What we really need to do is drop a few preconceived notions about what the
common ancestor of birds and dinosaurs might have looked like, take a better
look at the evidence we already have, and see whether it leads to some
interesting insights.

We always need better evidence: agreed. But this observation has little to do with _Longisquama_ and consideration of a hypothesis in which this animal is ancestral to birds and dinos. We need better evidence in the case of _Longisquama_ to better evaluate that particular hypothesized scenario. Nor do I suggest that the present dino-bird hypothesis is somehow "true" or evaluated as well as it could be. You're not suggesting that the scrappy Longi. specimen, neat as it is, is really the same sort of evidence as the Maniraptoran-bird hypothesis? On the one hand, you have something which has not been shown to be either an archosaur or lepidosaur, on the other, definitive archosaurs which are similar in many respects to modern avians. Without going into all the possible homoplasies and homologies, I will argue that the Maniraptoran-bird hypothesis is much better supported at present than the Longi. hypothesis based on the evidence available.

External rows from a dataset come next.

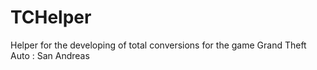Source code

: # TCHelper
Helper for the developing of total conversions for the game Grand Theft Auto : San Andreas
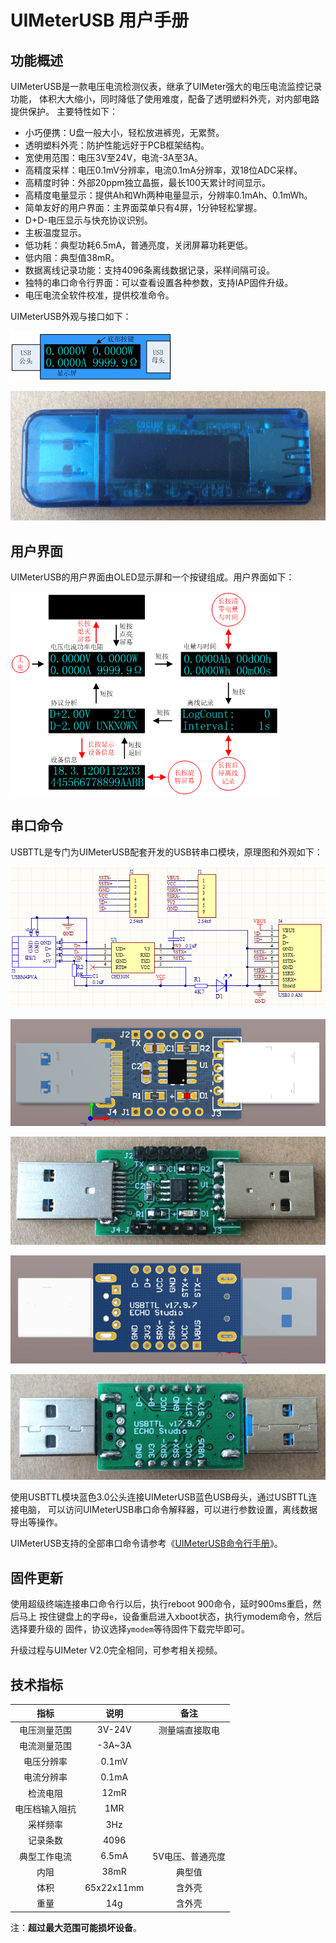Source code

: # UIMeterUSB 用户手册

## 功能概述

UIMeterUSB是一款电压电流检测仪表，继承了UIMeter强大的电压电流监控记录功能，
体积大大缩小，同时降低了使用难度，配备了透明塑料外壳，对内部电路提供保护。
主要特性如下：

- 小巧便携：U盘一般大小，轻松放进裤兜，无累赘。
- 透明塑料外壳：防护性能远好于PCB框架结构。
- 宽使用范围：电压3V至24V，电流-3A至3A。
- 高精度采样：电压0.1mV分辨率，电流0.1mA分辨率，双18位ADC采样。
- 高精度时钟：外部20ppm独立晶振，最长100天累计时间显示。
- 高精度电量显示：提供Ah和Wh两种电量显示，分辨率0.1mAh、0.1mWh。
- 简单友好的用户界面：主界面菜单只有4屏，1分钟轻松掌握。
- D+D-电压显示与快充协议识别。
- 主板温度显示。
- 低功耗：典型功耗6.5mA，普通亮度，关闭屏幕功耗更低。
- 低内阻：典型值38mR。
- 数据离线记录功能：支持4096条离线数据记录，采样间隔可设。
- 独特的串口命令行界面：可以查看设置各种参数，支持IAP固件升级。
- 电压电流全软件校准，提供校准命令。

UIMeterUSB外观与接口如下：

![UIMeterUSB外观与接口](image/01-UIMeterUSB外观与接口.png "UIMeterUSB外观与接口")

![08-UIMeterUSB正面](image/08-UIMeterUSB正面.png "08-UIMeterUSB正面")

## 用户界面

UIMeterUSB的用户界面由OLED显示屏和一个按键组成。用户界面如下：

![UIMeterUSB用户界面](image/02-UIMeterUSB用户界面.png "UIMeterUSB用户界面")

## 串口命令

USBTTL是专门为UIMeterUSB配套开发的USB转串口模块，原理图和外观如下：

![USBTTL原理图](image/03-USBTTL原理图.png "USBTTL原理图")

![USBTTL正面](image/04-USBTTL正面.png "USBTTL正面")

![USBTTL正面](image/10-USBTTL正面.png "USBTTL正面")

![USBTTL背面](image/05-USBTTL背面.png "USBTTL背面")

![USBTTL背面](image/11-USBTTL背面.png "USBTTL背面")

使用USBTTL模块蓝色3.0公头连接UIMeterUSB蓝色USB母头，通过USBTTL连接电脑，
可以访问UIMeterUSB串口命令解释器，可以进行参数设置，离线数据导出等操作。

UIMeterUSB支持的全部串口命令请参考《[UIMeterUSB命令行手册](CmdRef.md)》。

## 固件更新

使用超级终端连接串口命令行以后，执行reboot 900命令，延时900ms重启，然后马上
按住键盘上的字母`e`，设备重启进入xboot状态，执行ymodem命令，然后选择要升级的
固件，协议选择`ymodem`等待固件下载完毕即可。

升级过程与UIMeter V2.0完全相同，可参考相关视频。

## 技术指标

| 指标           | 说明       | 备注             |
|:--------------:|:----------:|:----------------:|
| 电压测量范围   | 3V-24V     | 测量端直接取电   |
| 电流测量范围   | -3A~3A     |                  |
| 电压分辨率     | 0.1mV      |                  |
| 电流分辨率     | 0.1mA      |                  |
| 检流电阻       | 12mR       |                  |
| 电压档输入阻抗 | 1MR        |                  |
| 采样频率       | 3Hz        |                  |
| 记录条数       | 4096       |                  |
| 典型工作电流   | 6.5mA      | 5V电压、普通亮度 |
| 内阻           | 38mR       | 典型值           |
| 体积           | 65x22x11mm | 含外壳           |
| 重量           | 14g        | 含外壳           |

注：**超过最大范围可能损坏设备**。
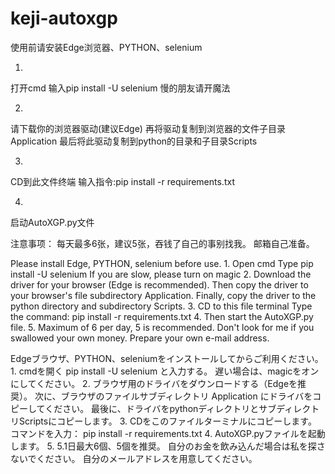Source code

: # keji-autoxgp
使用前请安装Edge浏览器、PYTHON、selenium

1.
打开cmd
输入pip install -U selenium
慢的朋友请开魔法

2.
请下载你的浏览器驱动(建议Edge)
再将驱动复制到浏览器的文件子目录Application
最后将此驱动复制到python的目录和子目录Scripts

3.
CD到此文件终端
输入指令:pip install -r requirements.txt

4.
启动AutoXGP.py文件

注意事项：
每天最多6张，建议5张，吞钱了自己的事别找我。
邮箱自己准备。

Please install Edge, PYTHON, selenium before use.
1.
Open cmd
Type pip install -U selenium
If you are slow, please turn on magic
2.
Download the driver for your browser (Edge is recommended).
Then copy the driver to your browser's file subdirectory Application.
Finally, copy the driver to the python directory and subdirectory Scripts.
3.
CD to this file terminal
Type the command: pip install -r requirements.txt
4.
Then start the AutoXGP.py file.
5.
Maximum of 6 per day, 5 is recommended. Don't look for me if you swallowed your own money.
Prepare your own e-mail address.

Edgeブラウザ、PYTHON、seleniumをインストールしてからご利用ください。
1.
cmdを開く
pip install -U selenium と入力する。
遅い場合は、magicをオンにしてください。
2.
ブラウザ用のドライバをダウンロードする（Edgeを推奨）。
次に、ブラウザのファイルサブディレクトリ Application にドライバをコピーしてください。
最後に、ドライバをpythonディレクトリとサブディレクトリScriptsにコピーします。
3.
CDをこのファイルターミナルにコピーします。
コマンドを入力： pip install -r requirements.txt
4.
AutoXGP.pyファイルを起動します。
5.
5.1日最大6個、5個を推奨。 自分のお金を飲み込んだ場合は私を探さないでください。
自分のメールアドレスを用意してください。
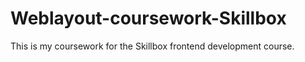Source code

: # Weblayout-coursework-Skillbox
This is my coursework for the Skillbox frontend development course.
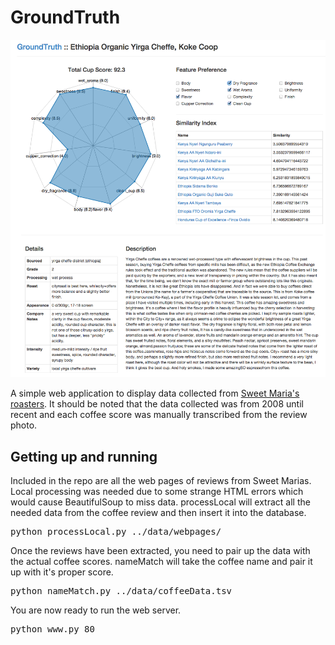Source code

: # GroundTruth

![Sample coffee review](https://github.com/9b/groundtruth/blob/master/data/gt.png "Coffee Review")

A simple web application to display data collected from [Sweet Maria's roasters](http://www.sweetmarias.com/). It should be noted that the data collected was from 2008 until recent and each coffee score was manually transcribed from the review photo. 

## Getting up and running

Included in the repo are all the web pages of reviews from Sweet Marias. Local processing was needed due to some strange HTML errors which would cause BeautifulSoup to miss data. processLocal will extract all the needed data from the coffee review and then insert it into the database.

<pre>
python processLocal.py ../data/webpages/
</pre>

Once the reviews have been extracted, you need to pair up the data with the actual coffee scores. nameMatch will take the coffee name and pair it up with it's proper score. 

<pre>
python nameMatch.py ../data/coffeeData.tsv 
</pre>

You are now ready to run the web server.

<pre>
python www.py 80
</pre>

Wanting better evidence in paleontology, or any science, is not a triviality. There is nothing wrong with proposing that _Longisquama_ could have been an ancestor to birds and dinosaurs. But I am not being trivial to expect to see what your evidence is for this hypothesis, nor am I being trivial in wanting better evidence than that currently available before I will consider abandoning the presently better supported Maniraptoran-bird hypthesis. It is my job as a scientist, and in fact the job of anyone involved with science, to be skeptical.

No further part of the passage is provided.